On the website Crypto51, you can find examples of how much a 51% attack would cost for one hour on certain blockchains. The current rates for larger blockchains top out at USD 716,072.00, but for smaller ones, the cost is only a few dollars or less.
How has a 51% attack actually been carried out in the real world?
Initial discussions of 51% attacks were theoretical. However, in 2016, two smaller blockchains cloned from Ethereum, called Shift and Krypton, were attacked by The 51 Crew. Aside from the ransom note, the criminals tampered with the blockchain's software code and double-spent the cryptocurrency.
However, those events were just the beginning. Hackers compromised the Bitcoin Gold blockchain's security in May 2018 with a 51% attack that lasted for more than three days. Due to that incident, cryptocurrency exchanges that offered Bitcoin Gold suffered. The parties involved also perpetrated double-spending.
One of the worst years of 2018 was also for a cryptocurrency coin called Verge, which suffered two 51% attacks within as many months. One attack resulted in hackers getting approximately USD 1.75 million.
The Firo coin was recently the victim of a 51% attack on the 18th of January in 2021. Hackers changed large amounts of previously confirmed blocks on the blockchain, causing Firo's price to drop by more than 15%.
In light of these examples, it is clear that a 51% attack is no longer a theoretical threat. Additionally, it isn't limited to the cryptocurrency community. Many business owners have devised measures to prevent a single party or group from gaining too much control.
What can blockchain networks do to prevent 51% attacks?
For the first time, Bitcoin's blockchain relied on the PoW model for its consensus. Each miner that is a node in the blockchain must follow a process to accomplish work and verify the validity of a transaction.
Bitcoin's creator, Satoshi Nakamoto, outlined the PoW process in a white paper. This process assumes that most miners will be honest and safeguard the blockchain from attacks.
An application-specific integrated circuit (ASIC) miner is a type of cryptocurrency mining equipment that is specifically designed to mine a certain kind of cryptocurrency.
These blockchains prevent people from dominating blockchains with expensive and powerful ASICs. Having more miners participate also increases their overall computing power.
The proof of stake (PoS) model can also reduce the likelihood of 51% attacks. A PoW model rewards those who have the computing power needed to solve the mathematical equations.

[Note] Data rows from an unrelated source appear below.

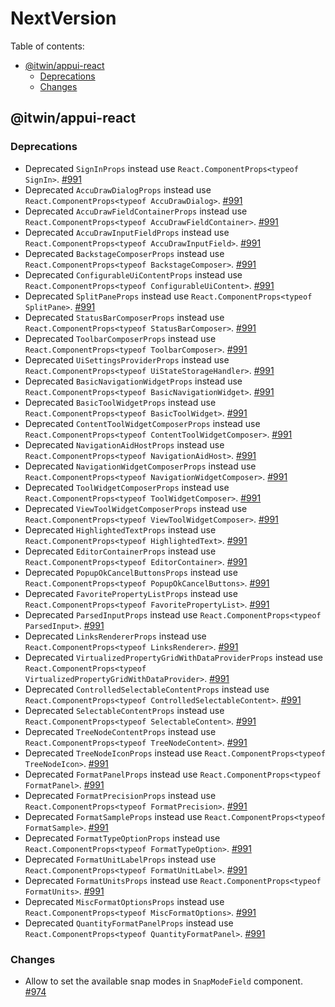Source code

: # NextVersion <!-- omit from toc -->

Table of contents:

- [@itwin/appui-react](#itwinappui-react)
  - [Deprecations](#deprecations)
  - [Changes](#changes)

## @itwin/appui-react

### Deprecations

- Deprecated `SignInProps` instead use `React.ComponentProps<typeof SignIn>`. [#991](https://github.com/iTwin/appui/pull/991)
- Deprecated `AccuDrawDialogProps` instead use `React.ComponentProps<typeof AccuDrawDialog>`. [#991](https://github.com/iTwin/appui/pull/991)
- Deprecated `AccuDrawFieldContainerProps` instead use `React.ComponentProps<typeof AccuDrawFieldContainer>`. [#991](https://github.com/iTwin/appui/pull/991)
- Deprecated `AccuDrawInputFieldProps` instead use `React.ComponentProps<typeof AccuDrawInputField>`. [#991](https://github.com/iTwin/appui/pull/991)
- Deprecated `BackstageComposerProps` instead use `React.ComponentProps<typeof BackstageComposer>`. [#991](https://github.com/iTwin/appui/pull/991)
- Deprecated `ConfigurableUiContentProps` instead use `React.ComponentProps<typeof ConfigurableUiContent>`. [#991](https://github.com/iTwin/appui/pull/991)
- Deprecated `SplitPaneProps` instead use `React.ComponentProps<typeof SplitPane>`. [#991](https://github.com/iTwin/appui/pull/991)
- Deprecated `StatusBarComposerProps` instead use `React.ComponentProps<typeof StatusBarComposer>`. [#991](https://github.com/iTwin/appui/pull/991)
- Deprecated `ToolbarComposerProps` instead use `React.ComponentProps<typeof ToolbarComposer>`. [#991](https://github.com/iTwin/appui/pull/991)
- Deprecated `UiSettingsProviderProps` instead use `React.ComponentProps<typeof UiStateStorageHandler>`. [#991](https://github.com/iTwin/appui/pull/991)
- Deprecated `BasicNavigationWidgetProps` instead use `React.ComponentProps<typeof BasicNavigationWidget>`. [#991](https://github.com/iTwin/appui/pull/991)
- Deprecated `BasicToolWidgetProps` instead use `React.ComponentProps<typeof BasicToolWidget>`. [#991](https://github.com/iTwin/appui/pull/991)
- Deprecated `ContentToolWidgetComposerProps` instead use `React.ComponentProps<typeof ContentToolWidgetComposer>`. [#991](https://github.com/iTwin/appui/pull/991)
- Deprecated `NavigationAidHostProps` instead use `React.ComponentProps<typeof NavigationAidHost>`. [#991](https://github.com/iTwin/appui/pull/991)
- Deprecated `NavigationWidgetComposerProps` instead use `React.ComponentProps<typeof NavigationWidgetComposer>`. [#991](https://github.com/iTwin/appui/pull/991)
- Deprecated `ToolWidgetComposerProps` instead use `React.ComponentProps<typeof ToolWidgetComposer>`. [#991](https://github.com/iTwin/appui/pull/991)
- Deprecated `ViewToolWidgetComposerProps` instead use `React.ComponentProps<typeof ViewToolWidgetComposer>`. [#991](https://github.com/iTwin/appui/pull/991)
- Deprecated `HighlightedTextProps` instead use `React.ComponentProps<typeof HighlightedText>`. [#991](https://github.com/iTwin/appui/pull/991)
- Deprecated `EditorContainerProps` instead use `React.ComponentProps<typeof EditorContainer>`. [#991](https://github.com/iTwin/appui/pull/991)
- Deprecated `PopupOkCancelButtonsProps` instead use `React.ComponentProps<typeof PopupOkCancelButtons>`. [#991](https://github.com/iTwin/appui/pull/991)
- Deprecated `FavoritePropertyListProps` instead use `React.ComponentProps<typeof FavoritePropertyList>`. [#991](https://github.com/iTwin/appui/pull/991)
- Deprecated `ParsedInputProps` instead use `React.ComponentProps<typeof ParsedInput>`. [#991](https://github.com/iTwin/appui/pull/991)
- Deprecated `LinksRendererProps` instead use `React.ComponentProps<typeof LinksRenderer>`. [#991](https://github.com/iTwin/appui/pull/991)
- Deprecated `VirtualizedPropertyGridWithDataProviderProps` instead use `React.ComponentProps<typeof VirtualizedPropertyGridWithDataProvider>`. [#991](https://github.com/iTwin/appui/pull/991)
- Deprecated `ControlledSelectableContentProps` instead use `React.ComponentProps<typeof ControlledSelectableContent>`. [#991](https://github.com/iTwin/appui/pull/991)
- Deprecated `SelectableContentProps` instead use `React.ComponentProps<typeof SelectableContent>`. [#991](https://github.com/iTwin/appui/pull/991)
- Deprecated `TreeNodeContentProps` instead use `React.ComponentProps<typeof TreeNodeContent>`. [#991](https://github.com/iTwin/appui/pull/991)
- Deprecated `TreeNodeIconProps` instead use `React.ComponentProps<typeof TreeNodeIcon>`. [#991](https://github.com/iTwin/appui/pull/991)
- Deprecated `FormatPanelProps` instead use `React.ComponentProps<typeof FormatPanel>`. [#991](https://github.com/iTwin/appui/pull/991)
- Deprecated `FormatPrecisionProps` instead use `React.ComponentProps<typeof FormatPrecision>`. [#991](https://github.com/iTwin/appui/pull/991)
- Deprecated `FormatSampleProps` instead use `React.ComponentProps<typeof FormatSample>`. [#991](https://github.com/iTwin/appui/pull/991)
- Deprecated `FormatTypeOptionProps` instead use `React.ComponentProps<typeof FormatTypeOption>`. [#991](https://github.com/iTwin/appui/pull/991)
- Deprecated `FormatUnitLabelProps` instead use `React.ComponentProps<typeof FormatUnitLabel>`. [#991](https://github.com/iTwin/appui/pull/991)
- Deprecated `FormatUnitsProps` instead use `React.ComponentProps<typeof FormatUnits>`. [#991](https://github.com/iTwin/appui/pull/991)
- Deprecated `MiscFormatOptionsProps` instead use `React.ComponentProps<typeof MiscFormatOptions>`. [#991](https://github.com/iTwin/appui/pull/991)
- Deprecated `QuantityFormatPanelProps` instead use `React.ComponentProps<typeof QuantityFormatPanel>`. [#991](https://github.com/iTwin/appui/pull/991)

### Changes

- Allow to set the available snap modes in `SnapModeField` component. [#974](https://github.com/iTwin/appui/pull/974)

In contrast, PoS allots mining power to people based on their coin holdings. Additionally, a miner can only confirm a percentage of transactions based on their cryptocurrency holdings.
In this model, outsiders are prevented from gaining control and people are also prevented from orchestrating sudden attacks. This is because it would take extraordinarily large amounts of resources for anyone to possess a majority of coins.
SwissBorg (CHSB) is an example of an option that maintains a power balance via staking. By staking their tokens, users enjoy premium benefits such as 0% fees for a predefined period of time.
In conclusion, 51% attacks are no longer theoretical. Fortunately, taking action, such as moving away from the PoW model, can make them more unlikely to happen.